The technology disclosed relates to lab based over-the-air (OTA) testing of multiple antenna devices, and more particularly to techniques for OTA testing suitable for producing a test signal to emulate a wireless channel while using a limited number of transmit elements.
When designing over-the-air (OTA) testing approaches, channel modeling concepts are applied in order to insure that the received signal is representative of the desired test condition. Modern radio systems use different technologies including spread spectrum techniques such as wide-band code division multiple access (WCDMA), and orthogonal frequency division multiple access (OFDMA). These two technologies are significantly different in the way they process the received signal, leading to differences in how the RF channel is modeled. This impacts the design of an OTA test.

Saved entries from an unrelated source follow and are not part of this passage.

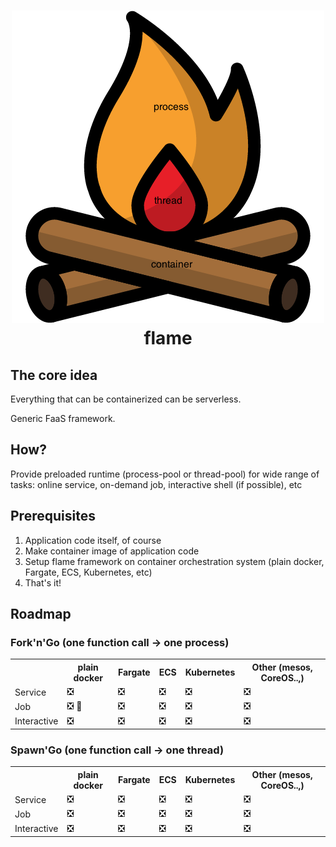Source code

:<h1 align="center">
<img src="https://github.com/viatcheslavmogilevsky/flame/raw/master/public/images/flame.png" alt="Flame Logo" title="Logo from Stockio (https://www.stockio.com)" />
<br>
flame
</h1>

## The core idea

Everything that can be containerized can be serverless.

Generic FaaS framework.

## How?

Provide preloaded runtime (process-pool or thread-pool) for wide range of tasks: online service, on-demand job, interactive shell (if possible), etc

## Prerequisites

1.  Application code itself, of course
2.  Make container image of application code
3.  Setup flame framework on container orchestration system (plain docker, Fargate, ECS, Kubernetes, etc)
4.  That's it!

## Roadmap

### Fork'n'Go (one function call -> one process)


<table>
  <tr>
    <th></th>
    <th>plain docker</th>
    <th>Fargate</th>
    <th>ECS</th>
    <th>Kubernetes</th>
    <th>Other (mesos, CoreOS..,)</th>
  </tr>
  <tr>
    <td>Service</td>
    <td>❎</td>
    <td>❎</td>
    <td>❎</td>
    <td>❎</td>
    <td>❎</td>
  </tr>
  <tr>
    <td>Job</td>
    <td>❎ 📍</td>
    <td>❎</td>
    <td>❎</td>
    <td>❎</td>
    <td>❎</td>
  </tr>
  <tr>
    <td>Interactive</td>
    <td>❎</td>
    <td>❎</td>
    <td>❎</td>
    <td>❎</td> 
    <td>❎</td>
  </tr>
</table>


### Spawn'Go (one function call -> one thread)

<table>
  <tr>
    <th></th>
    <th>plain docker</th>
    <th>Fargate</th>
    <th>ECS</th>
    <th>Kubernetes</th>
    <th>Other (mesos, CoreOS..,)</th>
  </tr>
  <tr>
    <td>Service</td>
    <td>❎</td>
    <td>❎</td>
    <td>❎</td>
    <td>❎</td>
    <td>❎</td>
  </tr>
  <tr>
    <td>Job</td>
    <td>❎</td>
    <td>❎</td>
    <td>❎</td>
    <td>❎</td>
    <td>❎</td>
  </tr>
  <tr>
    <td>Interactive</td>
    <td>❎</td>
    <td>❎</td>
    <td>❎</td>
    <td>❎</td>
    <td>❎</td>
  </tr>
</table>


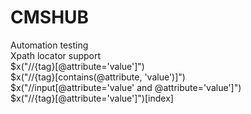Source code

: # CMSHUB
Automation testing\
Xpath locator support\
$x("//{tag}[@attribute='value']")\
$x("//{tag}[contains(@attribute, 'value')]")\
$x("//input[@attribute='value' and @attribute='value']")\
$x("//{tag}[@attribute='value']")[index]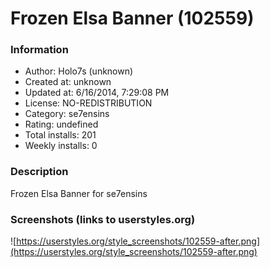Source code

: # Frozen Elsa Banner (102559)

### Information
- Author: Holo7s (unknown)
- Created at: unknown
- Updated at: 6/16/2014, 7:29:08 PM
- License: NO-REDISTRIBUTION
- Category: se7ensins
- Rating: undefined
- Total installs: 201
- Weekly installs: 0


### Description
Frozen Elsa Banner for se7ensins


### Screenshots (links to userstyles.org)
![https://userstyles.org/style_screenshots/102559-after.png](https://userstyles.org/style_screenshots/102559-after.png)


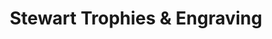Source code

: ---
title: "Stewart Trophies & Engraving"
url: /winnipeg/stewart-trophies-und-engraving/
shop: Pokal
---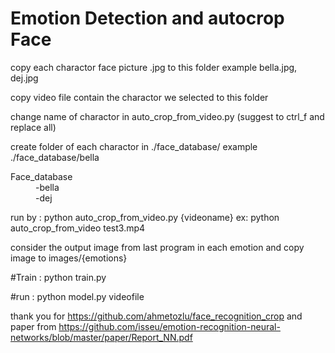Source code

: # Emotion Detection and autocrop Face
copy each charactor face picture .jpg to this folder example bella.jpg, dej.jpg

copy video file contain the charactor we selected to this folder

change name of charactor in auto_crop_from_video.py (suggest to ctrl_f and replace all)
    
    
create folder of each charactor in ./face_database/ example ./face_database/bella

<dl>
  <dt>Face_database</dt>
  <dd>-bella</dd>
  <dd>-dej</dd>
</dl>

run by : python auto_crop_from_video.py {videoname} ex: python auto_crop_from_video test3.mp4

consider the output image from last program in each emotion and copy image to images/{emotions} 

#Train : python train.py

#run : python model.py videofile


thank you for https://github.com/ahmetozlu/face_recognition_crop
and paper from https://github.com/isseu/emotion-recognition-neural-networks/blob/master/paper/Report_NN.pdf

For wide band radio systems, the multi-path radio channel can be modeled as a series of delayed copies of the signal. For spread spectrum systems, such as WCDMA, each delayed copy of the signal that is resolvable within the radio bandwidth is called a path, and is typically characterized by a narrow angle spread. Each path is detected and may be processed or combined in a manner determined by the design of the receiver. Thus for this type of air interface, the paths are carefully specified to allow multiple antenna processing to be correctly emulated.
Use of predefined channel models can be used to define an OTA test. Recorded signals obtained from channel measurements can also be used in a play-back fashion to generate test signals.
Generating the test signals for an over-the-air test is complex. There are multiple paths. Each path must be constructed to produce the proper angle of arrival and angle spread in order to produce the proper correlation between antennas at the device-under-test. Thus, many individual transmit elements (also referred to as probes herein) would typically be required to be located in a variety of positions within an anechoic chamber to produce an adequate test signal. Having many probes is costly and complex to implement. Furthermore, having many probes will degrade the characteristics of the chamber due to additional reflections that may be produced.
Therefore, it is desirable to provide techniques for emulating real world conditions of a radio frequency signal reaching a device-under-test.